RIBA president Ruth Reed has spoken out against the Prince’s Foundation for the Built Environment’s bid to take over the design review role currently run by the soon-to-disappear CABE.
Speaking today (29 October), Reed said: The Prince’s Foundation is entirely inappropriately placed for a role which demands complete impartiality when making decisions related to the future of the built environment.
‘Good design must not be determined nor constrained by arbitrary stylistic preferences, or the notion of what buildings ‘should’ look like; good design is simply about delivering both the client and the public’s needs within budget, in a way that is appropriate to the building’s context. It has to take full consideration of the aesthetic, future use and technical ambitions and constraints of the client, site and brief.
She added: ‘Design review is one of the most important aspects of CABE’s role, and is a way of helping clients and local communities achieve better buildings. The integrity of the process must be maintained, and therefore it should continue to be delivered independently.’
Reed when on to say the institute was ‘continuing to explore’ the possibilities of helping to run an independent review service with the government.

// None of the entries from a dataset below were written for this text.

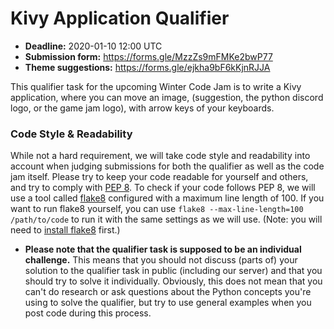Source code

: # Kivy Application Qualifier

- **Deadline:** 2020-01-10 12:00 UTC
- **Submission form:** https://forms.gle/MzzZs9mFMKe2bwP77
- **Theme suggestions:** https://forms.gle/ejkha9bF6kKjnRJJA

This qualifier task for the upcoming Winter Code Jam is to write a Kivy
application, where you can move an image, (suggestion, the python
discord logo, or the game jam logo), with arrow keys of your keyboards.

### Code Style & Readability
While not a hard requirement, we will take code style and readability into account when judging submissions for both the qualifier as well as the code jam itself. Please try to keep your code readable for yourself and others, and try to comply with [PEP 8](https://www.python.org/dev/peps/pep-0008/). To check if your code follows PEP 8, we will use a tool called [flake8](http://flake8.pycqa.org/en/latest/) configured with a maximum line length of 100. If you want to run flake8 yourself, you can use `flake8 --max-line-length=100 /path/to/code` to run it with the same settings as we will use. (Note: you will need to [install flake8](http://flake8.pycqa.org/en/latest/index.html#installation) first.)

- **Please note that the qualifier task is supposed to be an individual challenge.** This means that you should not discuss (parts of) your solution to the qualifier task in public (including our server) and that you should try to solve it individually. Obviously, this does not mean that you can't do research or ask questions about the Python concepts you're using to solve the qualifier, but try to use general examples when you post code during this process.
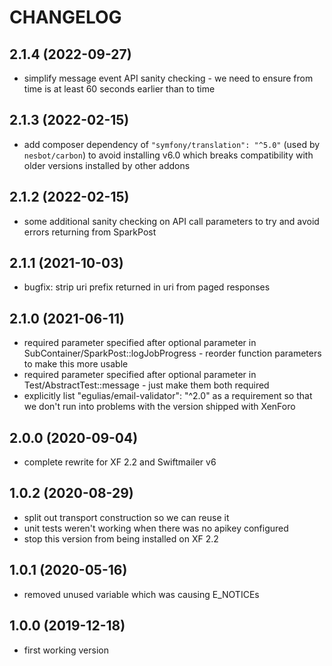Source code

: CHANGELOG
=========

2.1.4 (2022-09-27)
------------------

* simplify message event API sanity checking - we need to ensure from time is at least 60 seconds earlier than to time

2.1.3 (2022-02-15)
------------------

* add composer dependency of `"symfony/translation": "^5.0"` (used by `nesbot/carbon`) to avoid 
  installing v6.0 which breaks compatibility with older versions installed by other addons 

2.1.2 (2022-02-15)
------------------

* some additional sanity checking on API call parameters to try and avoid errors returning from SparkPost

2.1.1 (2021-10-03)
------------------

* bugfix: strip uri prefix returned in uri from paged responses

2.1.0 (2021-06-11)
------------------

* required parameter specified after optional parameter in SubContainer/SparkPost::logJobProgress - reorder function 
  parameters to make this more usable
* required parameter specified after optional parameter in Test/AbstractTest::message - just make them both required
* explicitly list "egulias/email-validator": "^2.0" as a requirement so that we don't run into problems with the version
  shipped with XenForo

2.0.0 (2020-09-04)
------------------

* complete rewrite for XF 2.2 and Swiftmailer v6

1.0.2 (2020-08-29)
------------------

* split out transport construction so we can reuse it
* unit tests weren't working when there was no apikey configured
* stop this version from being installed on XF 2.2

1.0.1 (2020-05-16)
------------------

* removed unused variable which was causing E_NOTICEs

1.0.0 (2019-12-18)
------------------

* first working version
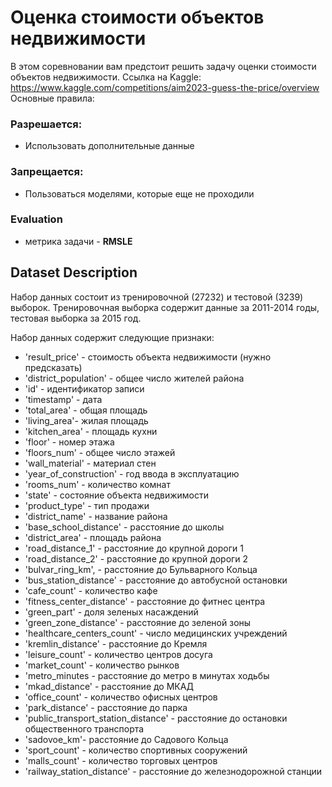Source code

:# Оценка стоимости объектов недвижимости

В этом соревновании вам предстоит решить задачу оценки стоимости объектов недвижимости. Ссылка на Kaggle: https://www.kaggle.com/competitions/aim2023-guess-the-price/overview
Основные правила:

### Разрешается:
- Использовать дополнительные данные

### Запрещается:
- Пользоваться моделями, которые еще не проходили

### Evaluation
- метрика задачи - **RMSLE**

## Dataset Description
Набор данных состоит из тренировочной (27232) и тестовой (3239) выборок. Тренировочная выборка содержит данные за 2011-2014 годы, тестовая выборка за 2015 год.

Набор данных содержит следующие признаки:

- 'result_price' - стоимость объекта недвижимости (нужно предсказать)
- 'district_population' - общее число жителей района
- 'id' - идентификатор записи
- 'timestamp' - дата
- 'total_area' - общая площадь
- 'living_area'- жилая площадь
- 'kitchen_area' - площадь кухни
- 'floor' - номер этажа
- 'floors_num' - общее число этажей
- 'wall_material' - материал стен
- 'year_of_construction' - год ввода в эксплуатацию
- 'rooms_num' - количество комнат
- 'state' - состояние объекта недвижимости
- 'product_type' - тип продажи
- 'district_name' - название района
- 'base_school_distance' - расстояние до школы
- 'district_area' - площадь района
- 'road_distance_1' - расстояние до крупной дороги 1
- 'road_distance_2' - расстояние до крупной дороги 2
- 'bulvar_ring_km', - расстояние до Бульварного Кольца
- 'bus_station_distance' - расстояние до автобусной остановки
- 'cafe_count' - количество кафе
- 'fitness_center_distance' - расстояние до фитнес центра
- 'green_part' - доля зеленых насаждений
- 'green_zone_distance' - расстояние до зеленой зоны
- 'healthcare_centers_count' - число медицинских учреждений
- 'kremlin_distance' - расстояние до Кремля
- 'leisure_count' - количество центров досуга
- 'market_count' - количество рынков
- 'metro_minutes - расстояние до метро в минутах ходьбы
- 'mkad_distance' - расстояние до МКАД
- 'office_count' - количество офисных центров
- 'park_distance' - расстояние до парка
- 'public_transport_station_distance' - расстояние до остановки общественного транспорта
- 'sadovoe_km'- расстояние до Садового Кольца
- 'sport_count' - количество спортивных сооружений
- 'malls_count' - количество торговых центров
- 'railway_station_distance' - расстояние до железнодорожной станции
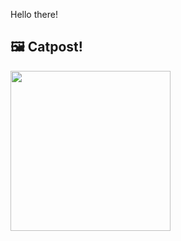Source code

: Hello there!



## 🖼️ Catpost!

<sub>
    <img src="https://cdn2.thecatapi.com/images/MjAzMTMwNw.jpg" height="256">
</sub>

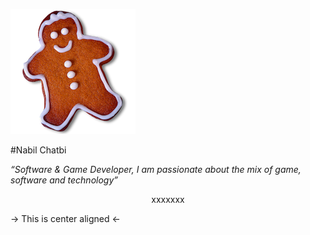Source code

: ![](img/gingerbread.png)

#Nabil Chatbi

*“Software & Game Developer, I am passionate about the mix of game, software and technology”*

<p style="text-align: center;"> xxxxxxx </p>


-> This is center aligned <-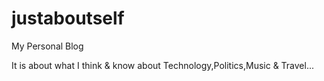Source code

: # justaboutself
My Personal Blog

It is about what I think & know about Technology,Politics,Music & Travel... 
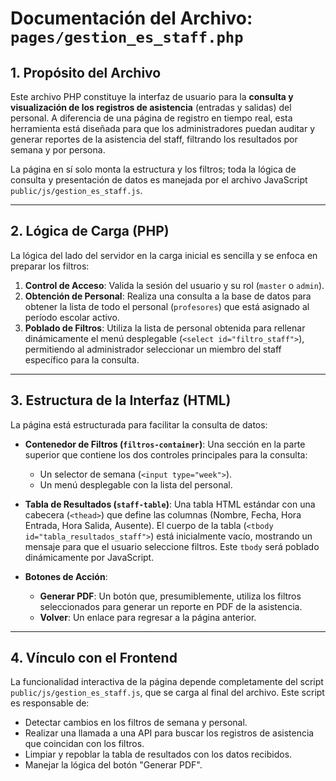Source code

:# Documentación del Archivo: `pages/gestion_es_staff.php`

## 1. Propósito del Archivo

Este archivo PHP constituye la interfaz de usuario para la **consulta y visualización de los registros de asistencia** (entradas y salidas) del personal. A diferencia de una página de registro en tiempo real, esta herramienta está diseñada para que los administradores puedan auditar y generar reportes de la asistencia del staff, filtrando los resultados por semana y por persona.

La página en sí solo monta la estructura y los filtros; toda la lógica de consulta y presentación de datos es manejada por el archivo JavaScript `public/js/gestion_es_staff.js`.

---

## 2. Lógica de Carga (PHP)

La lógica del lado del servidor en la carga inicial es sencilla y se enfoca en preparar los filtros:

1.  **Control de Acceso**: Valida la sesión del usuario y su rol (`master` o `admin`).
2.  **Obtención de Personal**: Realiza una consulta a la base de datos para obtener la lista de todo el personal (`profesores`) que está asignado al período escolar activo. 
3.  **Poblado de Filtros**: Utiliza la lista de personal obtenida para rellenar dinámicamente el menú desplegable (`<select id="filtro_staff">`), permitiendo al administrador seleccionar un miembro del staff específico para la consulta.

---

## 3. Estructura de la Interfaz (HTML)

La página está estructurada para facilitar la consulta de datos:

*   **Contenedor de Filtros (`filtros-container`)**: Una sección en la parte superior que contiene los dos controles principales para la consulta:
    *   Un selector de semana (`<input type="week">`).
    *   Un menú desplegable con la lista del personal.

*   **Tabla de Resultados (`staff-table`)**: Una tabla HTML estándar con una cabecera (`<thead>`) que define las columnas (Nombre, Fecha, Hora Entrada, Hora Salida, Ausente). El cuerpo de la tabla (`<tbody id="tabla_resultados_staff">`) está inicialmente vacío, mostrando un mensaje para que el usuario seleccione filtros. Este `tbody` será poblado dinámicamente por JavaScript.

*   **Botones de Acción**:
    *   **Generar PDF**: Un botón que, presumiblemente, utiliza los filtros seleccionados para generar un reporte en PDF de la asistencia.
    *   **Volver**: Un enlace para regresar a la página anterior.

---

## 4. Vínculo con el Frontend

La funcionalidad interactiva de la página depende completamente del script `public/js/gestion_es_staff.js`, que se carga al final del archivo. Este script es responsable de:

*   Detectar cambios en los filtros de semana y personal.
*   Realizar una llamada a una API para buscar los registros de asistencia que coincidan con los filtros.
*   Limpiar y repoblar la tabla de resultados con los datos recibidos.
*   Manejar la lógica del botón "Generar PDF".
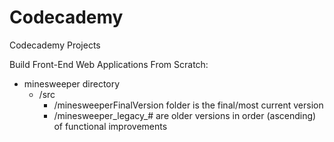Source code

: # Codecademy
Codecademy Projects

Build Front-End Web Applications From Scratch:
- minesweeper directory
  - /src
    - /minesweeperFinalVersion folder is the final/most current version
    - /minesweeper_legacy_# are older versions in order (ascending) of functional improvements


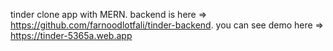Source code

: tinder clone app with MERN.
backend is here => https://github.com/farnoodlotfali/tinder-backend.
you can see demo here => https://tinder-5365a.web.app


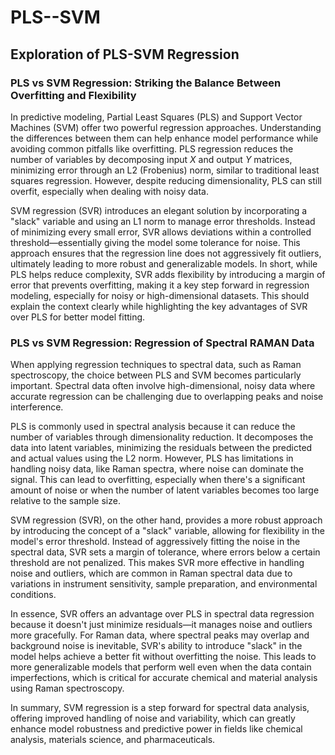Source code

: # PLS--SVM

## Exploration of PLS-SVM Regression

### PLS vs SVM Regression: Striking the Balance Between Overfitting and Flexibility
In predictive modeling, Partial Least Squares (PLS) and Support Vector Machines (SVM) offer two powerful regression approaches. Understanding the differences between them can help enhance model performance while avoiding common pitfalls like overfitting.
PLS regression reduces the number of variables by decomposing input $X$ and output $Y$ matrices, minimizing error through an L2 (Frobenius) norm, similar to traditional least squares regression. However, despite reducing dimensionality, PLS can still overfit, especially when dealing with noisy data. 

SVM regression (SVR) introduces an elegant solution by incorporating a "slack" variable and using an L1 norm to manage error thresholds. Instead of minimizing every small error, SVR allows deviations within a controlled threshold—essentially giving the model some tolerance for noise. This approach ensures that the regression line does not aggressively fit outliers, ultimately leading to more robust and generalizable models.
In short, while PLS helps reduce complexity, SVR adds flexibility by introducing a margin of error that prevents overfitting, making it a key step forward in regression modeling, especially for noisy or high-dimensional datasets.
This should explain the context clearly while highlighting the key advantages of SVR over PLS for better model fitting.

### PLS vs SVM Regression: Regression of Spectral RAMAN Data

When applying regression techniques to spectral data, such as Raman spectroscopy, the choice between PLS and SVM becomes particularly important. Spectral data often involve high-dimensional, noisy data where accurate regression can be challenging due to overlapping peaks and noise interference. 

PLS is commonly used in spectral analysis because it can reduce the number of variables through dimensionality reduction. It decomposes the data into latent variables, minimizing the residuals between the predicted and actual values using the L2 norm. However, PLS has limitations in handling noisy data, like Raman spectra, where noise can dominate the signal. This can lead to overfitting, especially when there's a significant amount of noise or when the number of latent variables becomes too large relative to the sample size.

SVM regression (SVR), on the other hand, provides a more robust approach by introducing the concept of a "slack" variable, allowing for flexibility in the model's error threshold. Instead of aggressively fitting the noise in the spectral data, SVR sets a margin of tolerance, where errors below a certain threshold are not penalized. This makes SVR more effective in handling noise and outliers, which are common in Raman spectral data due to variations in instrument sensitivity, sample preparation, and environmental conditions.

In essence, SVR offers an advantage over PLS in spectral data regression because it doesn't just minimize residuals—it manages noise and outliers more gracefully. For Raman data, where spectral peaks may overlap and background noise is inevitable, SVR's ability to introduce "slack" in the model helps achieve a better fit without overfitting the noise. This leads to more generalizable models that perform well even when the data contain imperfections, which is critical for accurate chemical and material analysis using Raman spectroscopy.

In summary, SVM regression is a step forward for spectral data analysis, offering improved handling of noise and variability, which can greatly enhance model robustness and predictive power in fields like chemical analysis, materials science, and pharmaceuticals.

Earlier this week the charity, of which The Prince of Wales is president, told the AJ it was looking at a ‘fee-for-service’ model to help local authorities and property developers to fill the potential vacuum left by CABE, which had its funding cut last Wednesday.
Previous story (28.10.10)
Prince’s Foundation looks to take over CABE’s review role
The Prince’s Foundation for the Built Environment is considering setting up a new design review service following the news CABE is to be disbanded
The charity, of which The Prince of Wales is president, told the AJ it was looking at a ‘fee-for-service’ model to help local authorities and property developers to fill the potential vacuum left by CABE, which had its funding cut last week.
Hank Dittmar, chief executive of foundation said the coalition government had been forced to make some ‘difficult choices’ and that it was important ‘design quality did not slip’ in the wake of the decision to pull financial support for CABE.
He said: ‘[We are now] investigating the feasibility of providing design review services for local authorities and developers with the help of our network of architects and other designers. Such a service could be provided on a fee-for-service basis and might introduce the element of competition and choice into the design review process.’
He added: ‘If other organisations similarly stepped into this niche, it might allow local authorities to choose services that best fit local needs rather than having design quality and style mediated by an organisation funded by central government.’